As the head of the elite Quds force, Suleimani plays a significant role in the militias’ strategic directions and major operations. Over the past 15 years, he has been Iran’s most influential power broker in Iraq and Syria, leading Tehran’s efforts to consolidate its presence in both countries and trying to reshape the region in its favor.
The US has become increasingly vocal about the activities of Iranian proxies in the Middle East. Donald Trump this month named Palestinian Islamic Jihad, a western-designated terrorist group financed by Iran and Lebanon’s Hezbollah, as partly responsible for a barrage of rockets fired from Gaza into Israel.
On Sunday, four ships – two of them Saudi oil tankers – were reportedly sabotaged off the UAE coast. The following day, drones launched by Iranian-allied rebels in Yemen attacked two Saudi pipelines. Saudi state media on Thursday called for “surgical strikes” against Iranian targets in response and its senior officials have told Washington that they expect it to act in its interests.
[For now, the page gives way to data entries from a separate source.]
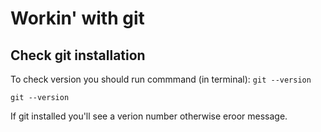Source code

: # Workin' with git

## Check git installation

To check version you should run commmand (in terminal):
```git --version```

```
git --version
```

If git installed you'll see a verion number otherwise eroor message.
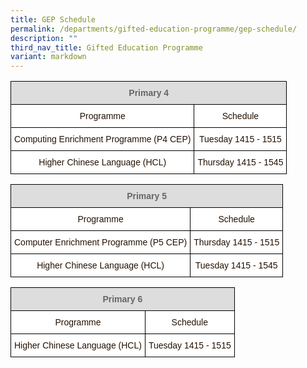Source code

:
 ```yaml
---
title: GEP Schedule
permalink: /departments/gifted-education-programme/gep-schedule/
description: ""
third_nav_title: Gifted Education Programme
variant: markdown
---
```

<style type="text/css">
.tg  {border-collapse:collapse;border-spacing:0;}
.tg td{border-color:black;border-style:solid;border-width:1px;font-family:Arial, sans-serif;font-size:14px;
  overflow:hidden;padding:10px 5px;word-break:normal;}
.tg th{border-color:black;border-style:solid;border-width:1px;font-family:Arial, sans-serif;font-size:14px;
  font-weight:normal;overflow:hidden;padding:10px 5px;word-break:normal;}
.tg .tg-4fvk{background-color:#FFF;color:#241102;text-align:center;vertical-align:middle}
.tg .tg-feqv{background-color:#DDD;color:#666;font-weight:bold;text-align:center;vertical-align:middle}
</style>
<table class="tg">
<thead>
  <tr>
    <th class="tg-feqv" colspan="2"><span style="color:#666;background-color:#DDD">Primary 4</span></th>
  </tr>
</thead>
<tbody>
  <tr>
    <td class="tg-4fvk">Programme</td>
    <td class="tg-4fvk">Schedule</td>
  </tr>
  <tr>
    <td class="tg-4fvk">Computing Enrichment Programme (P4 CEP)</td>
    <td class="tg-4fvk">Tuesday 1415 - 1515</td>
  </tr>
  <tr>
    <td class="tg-4fvk">Higher Chinese Language (HCL)</td>
    <td class="tg-4fvk">Thursday 1415 - 1545</td>
  </tr>
</tbody>
</table>

<style type="text/css">
.tg  {border-collapse:collapse;border-spacing:0;}
.tg td{border-color:black;border-style:solid;border-width:1px;font-family:Arial, sans-serif;font-size:14px;
  overflow:hidden;padding:10px 5px;word-break:normal;}
.tg th{border-color:black;border-style:solid;border-width:1px;font-family:Arial, sans-serif;font-size:14px;
  font-weight:normal;overflow:hidden;padding:10px 5px;word-break:normal;}
.tg .tg-4fvk{background-color:#FFF;color:#241102;text-align:center;vertical-align:middle}
.tg .tg-feqv{background-color:#DDD;color:#666;font-weight:bold;text-align:center;vertical-align:middle}
</style>
<table class="tg">
<thead>
  <tr>
    <th class="tg-feqv" colspan="2"><span style="color:#666;background-color:#DDD">Primary 5</span></th>
  </tr>
</thead>
<tbody>
  <tr>
    <td class="tg-4fvk">Programme</td>
    <td class="tg-4fvk">Schedule</td>
  </tr>
  <tr>
    <td class="tg-4fvk">Computer Enrichment Programme (P5 CEP)</td>
    <td class="tg-4fvk">Thursday 1415 - 1515</td>
  </tr>
  <tr>
    <td class="tg-4fvk">Higher Chinese Language (HCL)</td>
    <td class="tg-4fvk">Tuesday 1415 - 1545</td>
  </tr>
</tbody>
</table>

<style type="text/css">
.tg  {border-collapse:collapse;border-spacing:0;}
.tg td{border-color:black;border-style:solid;border-width:1px;font-family:Arial, sans-serif;font-size:14px;
  overflow:hidden;padding:10px 5px;word-break:normal;}
.tg th{border-color:black;border-style:solid;border-width:1px;font-family:Arial, sans-serif;font-size:14px;
  font-weight:normal;overflow:hidden;padding:10px 5px;word-break:normal;}
.tg .tg-4fvk{background-color:#FFF;color:#241102;text-align:center;vertical-align:middle}
.tg .tg-feqv{background-color:#DDD;color:#666;font-weight:bold;text-align:center;vertical-align:middle}
</style>
<table class="tg">
<thead>
  <tr>
    <th class="tg-feqv" colspan="2"><span style="color:#666;background-color:#DDD">Primary 6</span></th>
  </tr>
</thead>
<tbody>
  <tr>
    <td class="tg-4fvk">Programme</td>
    <td class="tg-4fvk">Schedule</td>
  </tr>
  <tr>
    <td class="tg-4fvk">Higher Chinese Language (HCL)</td>
    <td class="tg-4fvk">Tuesday 1415 - 1515</td>
  </tr>
</tbody></table>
Adding to concerns is a belief that a convoy of Iranian-supplied missiles was last week successfully transported across Iraq’s Anbar province into Syria, where it was transferred safely to Damascus, regional diplomats told the Guardian. The transfer managed to evade US and Israeli intelligence, despite the latter’s interdiction of dozens of alleged missile deliveries in the past three years that have been flown into various Syrian airbases via an air bridge.
Fears of an Iranian-run land corridor emerging from the fight against the Islamic State, in which Shia militia groups played a prominent role, have been central to concerns that postwar Iraq and Syria could be subverted by regional maneuverings.
That Iran could emerge emboldened from the Isis fight has dominated recent discussions among Donald Trump’s uber-hawks, the national security adviser, John Bolton, and the secretary of state, Mike Pompeo, both of whom are central to an escalating US sanctions programme and Washington’s abandonment of an international nuclear deal signed by Tehran and the former US president Barack Obama.
The Trump administration has remained wary of the Iraqi militias. Although they jointly led the fight against Isis, such groups were integrated into the Iraqi state structure, and have drawn increasing comparisons with Iran’s Revolutionary Guards Corps. While they include some Sunni, Christian and Yazidi units, they are dominated by Shia groups, the most powerful of whom enjoy the direct patronage of Iran.
The British foreign secretary, Jeremy Hunt, appeared to align the UK on Thursday with US claims that Tehran’s threat posture had changed. “We share the same assessment of the heightened threat posed by Iran,” he said on Twitter. “As always we work closely with the USA.”
Earlier this week, a British general challenged the Trump administration’s claims that an imminent threat had emerged from Iran, creating a rare public schism between the two countries whose alliance has at times been tested by the erratic nature of Trump’s regional policy.
The UK, though, is understood to have been central to the recent concerns being raised, and efforts to de-escalate a crisis in which the US has imposed a “maximum pressure” strategy on Iran and Iranian officials have vowed to defend their interests, in the face of hardline sanctions and an oil blockade that is biting deep into Tehran’s coffers.
Tehran’s ambassador to the United Nations, Majid Takht-e Ravanchi, told US broadcaster NPR that Iran was not interested in escalating regional tensions but had the “right to defend ourselves.”
The US has ordered a naval battle group and a squadron of B-52 bombers to the region, in response to the perceived increased threat. In Yemen, meanwhile, where a Saudi-led war against Iranian-allied Houthi forces is into its fifth year, early-morning airstrikes killed six people, including four children, a health ministry official said.